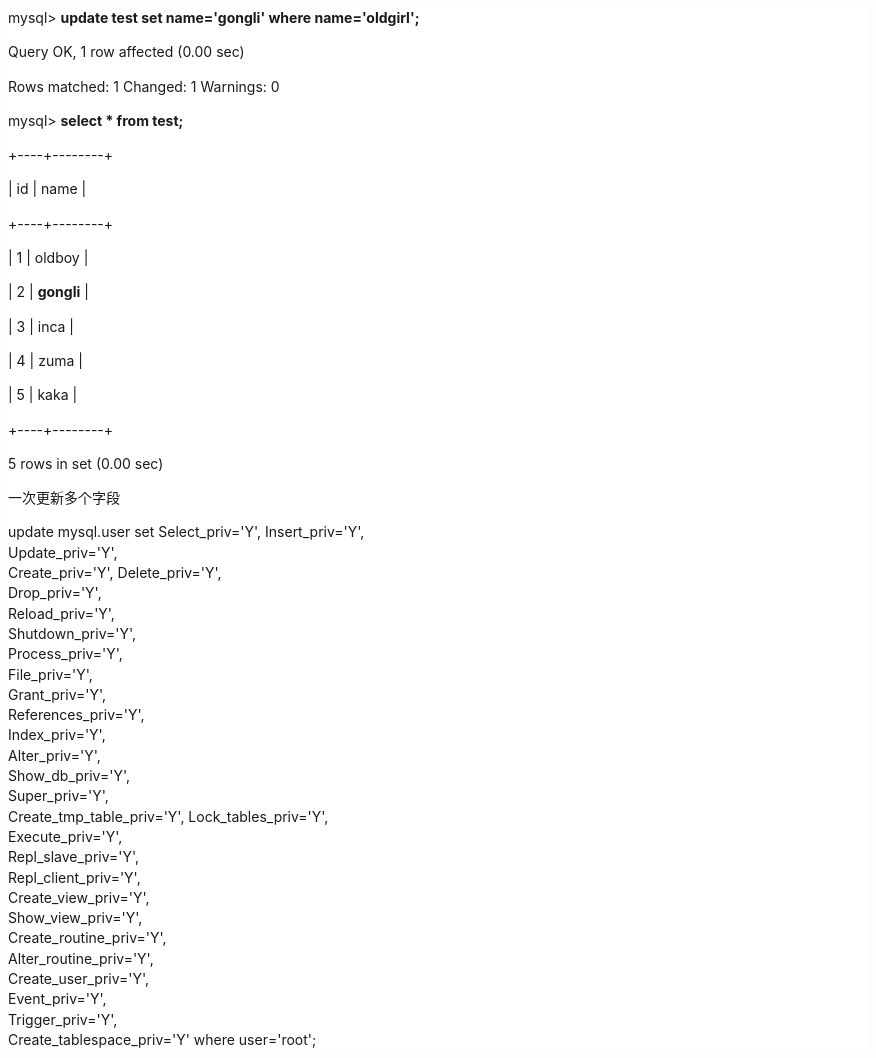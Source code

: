 mysql> **update test set name='****gongli****' where name='****oldgirl****';**

Query OK, 1 row affected (0.00 sec)

Rows matched: 1 Changed: 1 Warnings: 0

mysql> **select * from test;**

+----+--------+

| id | name |

+----+--------+

| 1 | oldboy |

| 2 | **gongli** |

| 3 | inca |

| 4 | zuma |

| 5 | kaka |

+----+--------+

5 rows in set (0.00 sec)

一次更新多个字段

update mysql.user set
Select_priv='Y',
Insert_priv='Y',           
Update_priv='Y',            
Create_priv='Y', 
Delete_priv='Y',          
Drop_priv='Y',            
Reload_priv='Y',           
Shutdown_priv='Y',         
Process_priv='Y',          
File_priv='Y',             
Grant_priv='Y',            
References_priv='Y',       
Index_priv='Y',            
Alter_priv='Y',            
Show_db_priv='Y',          
Super_priv='Y',            
Create_tmp_table_priv='Y', 
Lock_tables_priv='Y',      
Execute_priv='Y',          
Repl_slave_priv='Y',       
Repl_client_priv='Y',      
Create_view_priv='Y',      
Show_view_priv='Y',        
Create_routine_priv='Y',   
Alter_routine_priv='Y',    
Create_user_priv='Y',      
Event_priv='Y',            
Trigger_priv='Y',          
Create_tablespace_priv='Y'
where user='root';
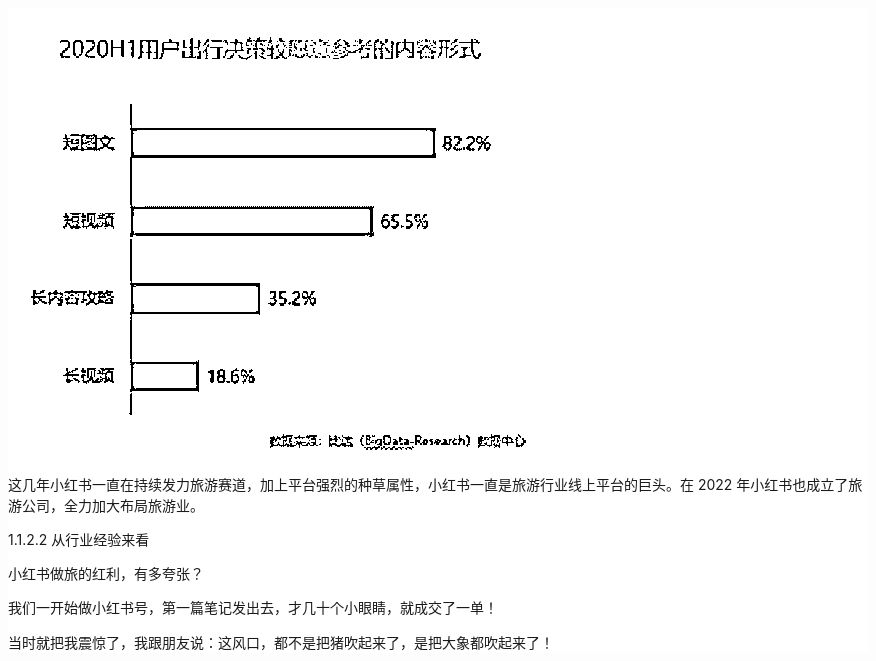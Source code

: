 ![](img/7550467738543cb49187c542eac8dbb3.png)

这几年小红书一直在持续发力旅游赛道，加上平台强烈的种草属性，小红书一直是旅游行业线上平台的巨头。在 2022 年小红书也成立了旅游公司，全力加大布局旅游业。

1.1.2.2 从行业经验来看

小红书做旅的红利，有多夸张？

我们一开始做小红书号，第一篇笔记发出去，才几十个小眼睛，就成交了一单！

当时就把我震惊了，我跟朋友说：这风口，都不是把猪吹起来了，是把大象都吹起来了！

----------

▶ _What needs to be done_: Copy each line of the listing that carries the word "test".

▶ _Exercise solution_:
: mysql> **update test set name='****gongli****' where name='****oldgirl****';**
mysql> **select * from test;**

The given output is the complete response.